Es war vor allem dieser Skandal, der Tebartz-van Elst 2014 sein Amt kostete und das Bistum Limburg in eine jahrelange, schwere Krise stürzte. Die Lehren aus der Affäre haben offenbar noch nicht alle Mitarbeiter der bischöflichen Bauverwaltung gezogen.

Einblicke in die umstrittene Bischofsresidenz Limburg
Hätte einen Platz im neuen Museum verdient: die berühmteste Badewanne der Kirchengeschichte. Bild © picture-alliance/dpa

Am Mittwoch teilte ein Sprecher von Tebartz-Nachfolger Bischof Georg Bätzing mit: Der zuständige Mitarbeiter im Bischöflichen Ordinariat habe sich über Absichten der Bistumsleitung hinweggesetzt, das Erdgeschoss der Wohnung "mit möglichst geringem Aufwand" zu einem Teil des benachbarten Diözesanmuseum zu machen. Insgesamt 400.000 Euro hatte der Mitarbeiter demnach für den Umbau vorgesehen.

Schaden mindestens 100.000 Euro

Nachdem sie Anfang März von den überdimensionierten Plänen erfuhr, hat die Bistumsleitung zwar alles gestoppt, wie der Bätzing-Sprecher mitteilte. Mindestens 100.000 Euro wird die Kirche bei der Aktion am Ende aber wohl trotzdem verlieren. Das Bistum nennt keine genaue Summe, rechnet aber nach eigenen Angaben mit Ansprüchen von Planern und Handwerkern aus bereits erbrachten Leistungen "im niedrigen sechsstelligen Bereich".

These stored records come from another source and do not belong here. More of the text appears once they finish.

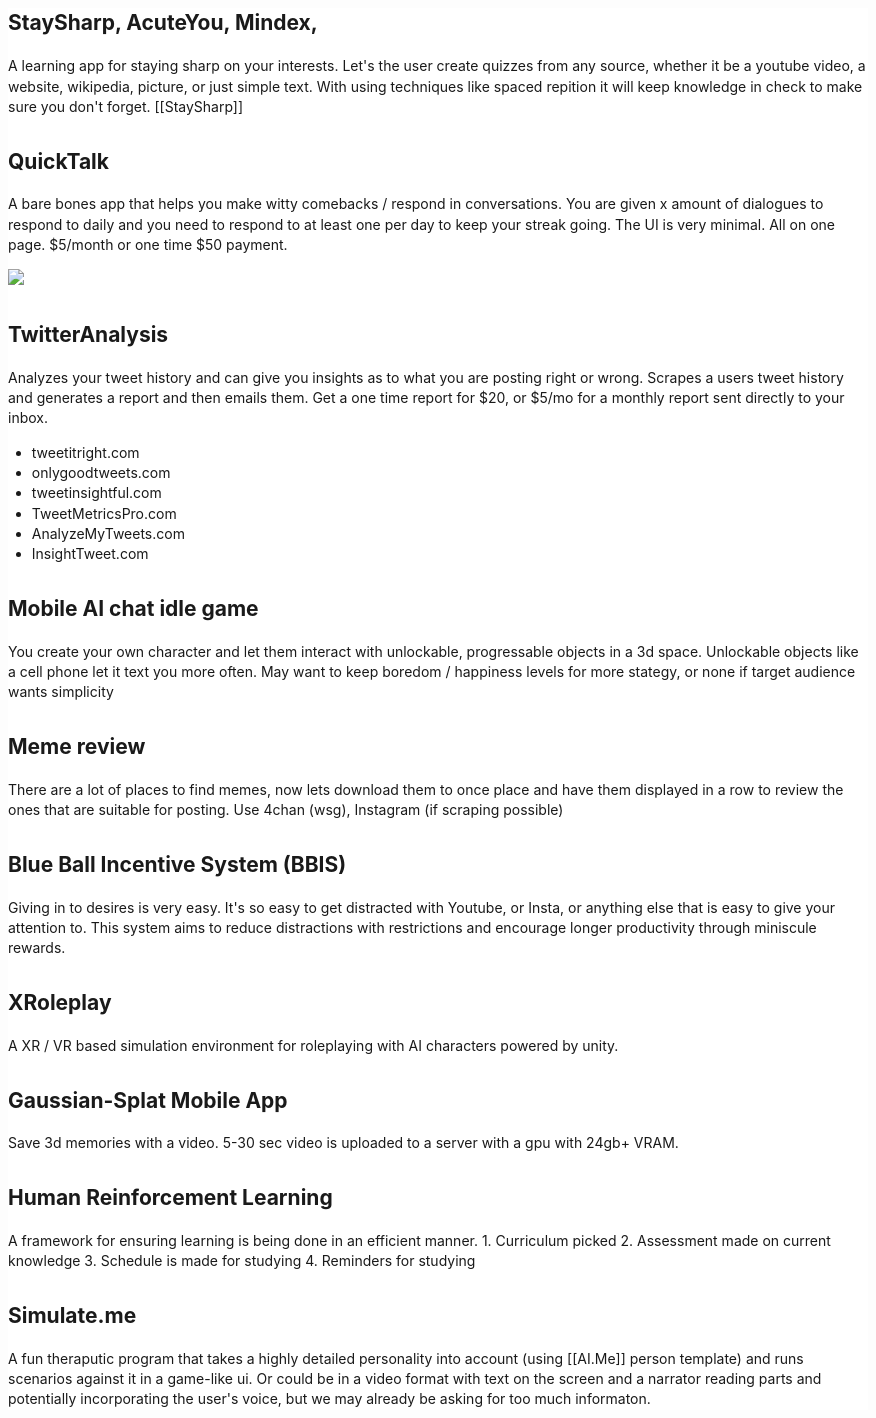 ## StaySharp, AcuteYou, Mindex, 
A learning app for staying sharp on your interests. Let's the user create quizzes from any source, whether it be a youtube video, a website, wikipedia, picture, or just simple text. With using techniques like spaced repition it will keep knowledge in check to make sure you don't forget. [[StaySharp]]

## QuickTalk
A bare bones app that helps you make witty comebacks / respond in conversations. You are given x amount of dialogues to respond to daily and you need to respond to at least one per day to keep your streak going. The UI is very minimal. All on one page. $5/month or one time $50 payment. 

<img src="/img/fracture.png">

## TwitterAnalysis
Analyzes your tweet history and can give you insights as to what you are posting right or wrong. Scrapes a users tweet history and generates a report and then emails them. Get a one time report for $20, or $5/mo for a monthly report sent directly to your inbox.
- tweetitright.com
- onlygoodtweets.com
- tweetinsightful.com
- TweetMetricsPro.com
- AnalyzeMyTweets.com
- InsightTweet.com
## Mobile AI chat idle game
You create your own character and let them interact with unlockable, progressable objects in a 3d space. Unlockable objects like a cell phone let it text you more often. May want to keep boredom / happiness levels for more stategy, or none if target audience wants simplicity 
## Meme review
There are a lot of places to find memes, now lets download them to once place and have them displayed in a row to review the ones that are suitable for posting.
Use 4chan (wsg), Instagram (if scraping possible)
## Blue Ball Incentive System (BBIS)
Giving in to desires is very easy. It's so easy to get distracted with Youtube, or Insta, or anything else that is easy to give your attention to. This system aims to reduce distractions with restrictions and encourage longer productivity through miniscule rewards.  
## XRoleplay
A XR / VR based simulation environment for roleplaying with AI characters powered by unity.
## Gaussian-Splat Mobile App
Save 3d memories with a video. 5-30 sec video is uploaded to a server with a gpu with 24gb+ VRAM. 
## Human Reinforcement Learning
A framework for ensuring learning is being done in an efficient manner.
    1. Curriculum picked
    2. Assessment made on current knowledge
    3. Schedule is made for studying
    4. Reminders for studying
## Simulate.me 
A fun theraputic program that takes a highly detailed personality into account (using  [[AI.Me]] person template) and runs scenarios against it in a game-like ui. Or could be in a video format with text on the screen and a narrator reading parts and potentially incorporating the user's voice, but we may already be asking for too much informaton.
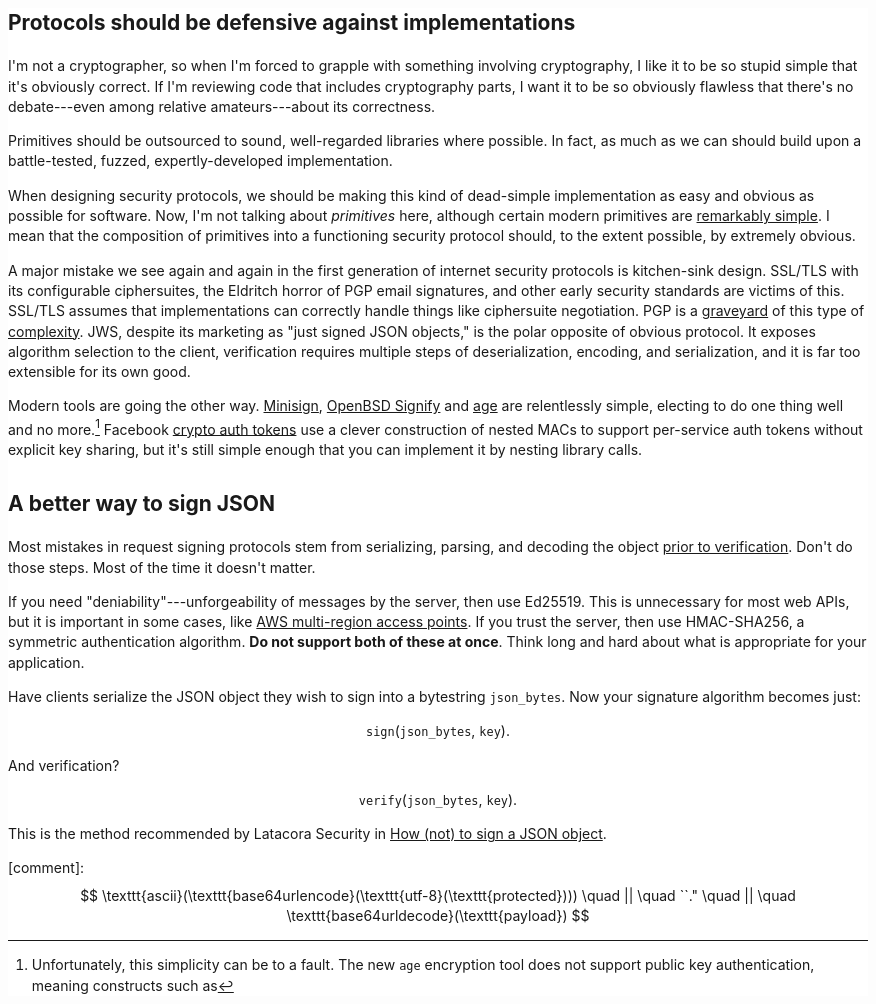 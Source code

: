 ## Protocols should be defensive against implementations

I'm not a cryptographer, so when I'm forced to grapple with something involving cryptography, I like it to be so stupid simple that it's obviously correct. If I'm reviewing code that includes cryptography parts, I want it to be so obviously flawless that there's no debate---even among relative amateurs---about its correctness.

Primitives should be outsourced to sound, well-regarded libraries where possible. In fact, as much as we can should build upon a battle-tested, fuzzed, expertly-developed implementation.

When designing security protocols, we should be making this kind of dead-simple implementation as easy and obvious as possible for software. Now, I'm not talking about _primitives_ here, although certain modern primitives are [remarkably simple](https://ed25519.cr.yp.to/python/ed25519.py). I mean that the composition of primitives into a functioning security protocol should, to the extent possible, by extremely obvious.

A major mistake we see again and again in the first generation of internet security protocols is kitchen-sink design. SSL/TLS with its configurable ciphersuites, the Eldritch horror of PGP email signatures, and other early security standards are victims of this. SSL/TLS assumes that implementations can correctly handle things like ciphersuite negotiation. PGP is a [graveyard](https://blog.cryptographyengineering.com/2014/08/13/whats-matter-with-pgp/) of this type of [complexity](https://latacora.micro.blog/2019/07/16/the-pgp-problem.html). JWS, despite its marketing as "just signed JSON objects," is the polar opposite of obvious protocol. It exposes algorithm selection to the client, verification requires multiple steps of deserialization, encoding, and serialization, and it is far too extensible for its own good.

Modern tools are going the other way. [Minisign](https://jedisct1.github.io/minisign/), [OpenBSD Signify](https://www.openbsd.org/papers/bsdcan-signify.html) and [age](https://age-encryption.org/v1) are relentlessly simple, electing to do one thing well and no more.[^simple] Facebook [crypto auth tokens](https://eprint.iacr.org/2018/413.pdf) use a clever construction of nested MACs to support per-service auth tokens without explicit key sharing, but it's still simple enough that you can implement it by nesting library calls.

## A better way to sign JSON

Most mistakes in request signing protocols stem from serializing, parsing, and decoding the object [prior to verification](https://www.daemonology.net/blog/2008-12-18-AWS-signature-version-1-is-insecure.html). Don't do those steps. Most of the time it doesn't matter.

If you need "deniability"---unforgeability of messages by the server, then use Ed25519. This is unnecessary for most web APIs, but it is important in some cases, like [AWS multi-region access points](https://shufflesharding.com/posts/aws-sigv4-and-sigv4a). If you trust the server, then use HMAC-SHA256, a symmetric authentication algorithm. **Do not support both of these at once**. Think long and hard about what is appropriate for your application.

Have clients serialize the JSON object they wish to sign into a bytestring `json_bytes`. Now your signature algorithm becomes just:

$$ \texttt{sign}(\texttt{json_bytes},\ \texttt{key}).$$

And verification?

$$ \texttt{verify}(\texttt{json_bytes},\ \texttt{key}).$$

This is the method recommended by Latacora Security in [How (not) to sign a JSON object](https://latacora.micro.blog/2019/07/24/how-not-to.html).


   [comment]: $$ \texttt{ascii}(\texttt{base64urlencode}(\texttt{utf-8}(\texttt{protected}))) \quad || \quad ``." \quad || \quad \texttt{base64urldecode}(\texttt{payload}) $$
[^cryptographic-doom]: [The Cryptographic Doom Principle](https://moxie.org/2011/12/13/the-cryptographic-doom-principle.html) - Moxie Marlinspike (2011)
[^vaudenay]: [Security Flaws Induced by CBC Padding
[^signature-formats]: [Signature Formats - _Envelopes and Wrappers and Formats, Oh My!_](https://dlorenc.medium.com/signature-formats-9b7b2a127473) - Dan Lorenc (2021)
[^critical-jwt-vulnerabilities]: [Critical vulnerabilities in JSON Web Token libraries](https://auth0.com/blog/critical-vulnerabilities-in-json-web-token-libraries/) - Tim McLean (2020)
[^ssh-plaintext]: [Plaintext Recovery Attacks Against SSH](https://www.isg.rhul.ac.uk/~kp/SandPfinal.pdf) - Martin R. Albrecht, Kenneth G. Paterson, Gaven J. Watson (2009)
[^signify]: [signify: Securing OpenBSD From Us To You](https://www.openbsd.org/papers/bsdcan-signify.html) - Ted Unangst (2015)
[^age]: [A simple file encryption tool & format](https://age-encryption.org/v1) Filippo Valsorda & Ben Carwright-Cox (2019)
[^pgp-green]: [What’s the matter with PGP?](https://blog.cryptographyengineering.com/2014/08/13/whats-matter-with-pgp/) - Matthew Green (2014)
[^pgp-latacora]: [The PGP Problem](https://latacora.micro.blog/2019/07/16/the-pgp-problem.html) - Latacora (2019)
[^verification]: The following code has two major problems. The first is that we are returning "helpful" error messages related to the application [prior to header verification][Cryptographic Doom], potentially leaking bits of information an attacker can use to exploit our application. The second is that we allow the "algorithm" field to be attacker-controlled, leaving us open to [algorithm selection attacks][Attacker-controlled algorithms].
[^sigv1]: [AWS signature version 1 is insecure](https://www.daemonology.net/blog/2008-12-18-AWS-signature-version-1-is-insecure.html) - Colin Percival (2008)
[^sigv4a]: [AWS SIGv4 and SIGv4A](https://shufflesharding.com/posts/aws-sigv4-and-sigv4a) - Colm MacCárthaigh (2021)
[^simple]: Unfortunately, this simplicity can be to a fault. The new `age` encryption tool does not support public key authentication, meaning constructs such as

Intern habe die Aufklärung des Falls begonnen. Erste Ergebnisse liegen demnach vor. Es seien "schwerwiegende Regelverstöße" festgestellt worden. "Auch deshalb sind arbeitsrechtliche Schritte gegen den Mitarbeiter eingeleitet worden", heißt es in der Mitteilung. Welche Schritte, das wollte der Bistumssprecher auf Nachfrage nicht sagen. Seiner Darstellung zufolge hätten die Verantwortlichen mit Kosten für das Herrichten zum Museum gerechnet, die nicht über 100.000 Euro liegen sollten. Über die Motive des beschuldigten Mitarbeiters, im Alleingang das Vierfache ausgeben zu wollen, machte das Bistum keine Angaben.

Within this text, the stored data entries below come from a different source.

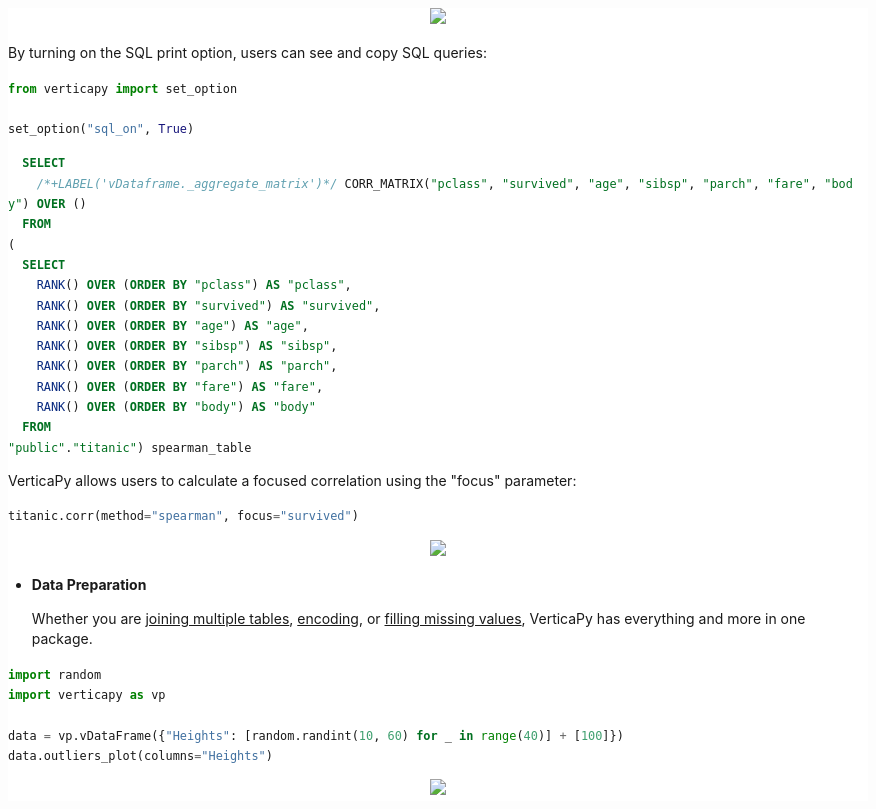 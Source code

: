<p align="center">
<img src="https://github.com/vertica/VerticaPy/assets/46414488/fd34aac7-890a-484e-a3bc-9173bffa79d2" width="75%">
</p>

By turning on the SQL print option, users can see and copy SQL queries:

```python
from verticapy import set_option

set_option("sql_on", True)
```

```sql
  SELECT
    /*+LABEL('vDataframe._aggregate_matrix')*/ CORR_MATRIX("pclass", "survived", "age", "sibsp", "parch", "fare", "body") OVER () 
  FROM
(
  SELECT
    RANK() OVER (ORDER BY "pclass") AS "pclass",
    RANK() OVER (ORDER BY "survived") AS "survived",
    RANK() OVER (ORDER BY "age") AS "age",
    RANK() OVER (ORDER BY "sibsp") AS "sibsp",
    RANK() OVER (ORDER BY "parch") AS "parch",
    RANK() OVER (ORDER BY "fare") AS "fare",
    RANK() OVER (ORDER BY "body") AS "body"  
  FROM
"public"."titanic") spearman_table
```

VerticaPy allows users to calculate a focused correlation using the "focus" parameter:

```python
titanic.corr(method="spearman", focus="survived")
```

<p align="center">
<img src="https://github.com/vertica/VerticaPy/assets/46414488/c46493b5-61e2-4eca-ae0e-e2a09fc8d304" width="20%">
</p>

- **Data Preparation**

  Whether you are [joining multiple tables](https://www.vertica.com/python/documentation/1.0.x/html/notebooks/data_prep/joins/), [encoding](https://www.vertica.com/python/documentation/1.0.x/html/notebooks/data_prep/encoding/), or [filling missing values](https://www.vertica.com/python/documentation/1.0.x/html/notebooks/data_prep/missing_values/), VerticaPy has everything and more in one package.

```python
import random
import verticapy as vp

data = vp.vDataFrame({"Heights": [random.randint(10, 60) for _ in range(40)] + [100]})
data.outliers_plot(columns="Heights")
```

<p align="center">
<img src="https://github.com/vertica/VerticaPy/assets/46414488/c71b106b-29d0-4e19-8267-04c5107aa365" width="50%">
</p>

Franz-Peter Tebartz-van-Elst
Ex-Bischof Franz-Peter Tebartz-van Elst Bild © kna

Die gestoppte 400.000-Euro-Planung sei auch deshalb nicht früher aufgefallen, weil die Baustelle von außen nicht sichtbar war. Erst seit kurzem stehe an einer Außenwand ein Gerüst. Unter anderem habe der verantwortliche Mitarbeiter gegen "das strenge Vier-Augen-Prinzip" bei der Freigabe der Planung verstoßen worden. Auch die Beratung und Freigabe in den Gremien der diözesanen Vermögensverwaltung sei nicht erfolgt.

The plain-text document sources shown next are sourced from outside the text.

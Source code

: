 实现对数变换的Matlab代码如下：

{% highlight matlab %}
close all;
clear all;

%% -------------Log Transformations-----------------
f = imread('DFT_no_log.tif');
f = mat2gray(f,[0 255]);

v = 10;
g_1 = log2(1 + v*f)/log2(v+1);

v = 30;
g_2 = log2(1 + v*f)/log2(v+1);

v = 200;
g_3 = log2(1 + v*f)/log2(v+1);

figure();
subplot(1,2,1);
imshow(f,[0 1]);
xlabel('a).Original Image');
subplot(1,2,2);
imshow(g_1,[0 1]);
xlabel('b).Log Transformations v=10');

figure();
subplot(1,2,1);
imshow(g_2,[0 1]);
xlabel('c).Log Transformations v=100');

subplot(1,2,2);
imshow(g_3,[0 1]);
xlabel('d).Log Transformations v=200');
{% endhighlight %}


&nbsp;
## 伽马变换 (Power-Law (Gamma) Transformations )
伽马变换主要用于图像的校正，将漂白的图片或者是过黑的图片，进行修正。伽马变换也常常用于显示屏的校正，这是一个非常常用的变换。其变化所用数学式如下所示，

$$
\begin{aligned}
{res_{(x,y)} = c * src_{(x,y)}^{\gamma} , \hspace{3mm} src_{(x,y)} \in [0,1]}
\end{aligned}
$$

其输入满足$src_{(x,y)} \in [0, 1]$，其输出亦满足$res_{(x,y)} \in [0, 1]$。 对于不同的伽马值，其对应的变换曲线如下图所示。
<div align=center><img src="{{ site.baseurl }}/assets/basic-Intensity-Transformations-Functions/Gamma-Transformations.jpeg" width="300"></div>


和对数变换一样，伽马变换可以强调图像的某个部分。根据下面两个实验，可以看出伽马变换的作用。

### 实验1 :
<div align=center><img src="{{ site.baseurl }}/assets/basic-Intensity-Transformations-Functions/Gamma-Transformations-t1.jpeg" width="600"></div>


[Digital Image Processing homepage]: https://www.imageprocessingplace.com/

Bätzing wollte nicht einziehen

Das Bischofshaus auf dem Domberg in Limburg ist der offizielle Amtssitz von Bischof Bätzing. Er hatte nach seiner Bischofsweihe im September 2016 aber nicht in die leerstehende Wohnung seines Vorgängers einziehen wollen. Eine der zwei Ebenen soll Teil des unterhalb der Residenz gelegenen Diözesanmuseums werden und dauerhaft eine Ausstellung über die Geschichte des Bistums beherbergen. Im Frühjahr war die Eröffnung geplant - daraus wird wegen des Baustopps vermutlich nichts.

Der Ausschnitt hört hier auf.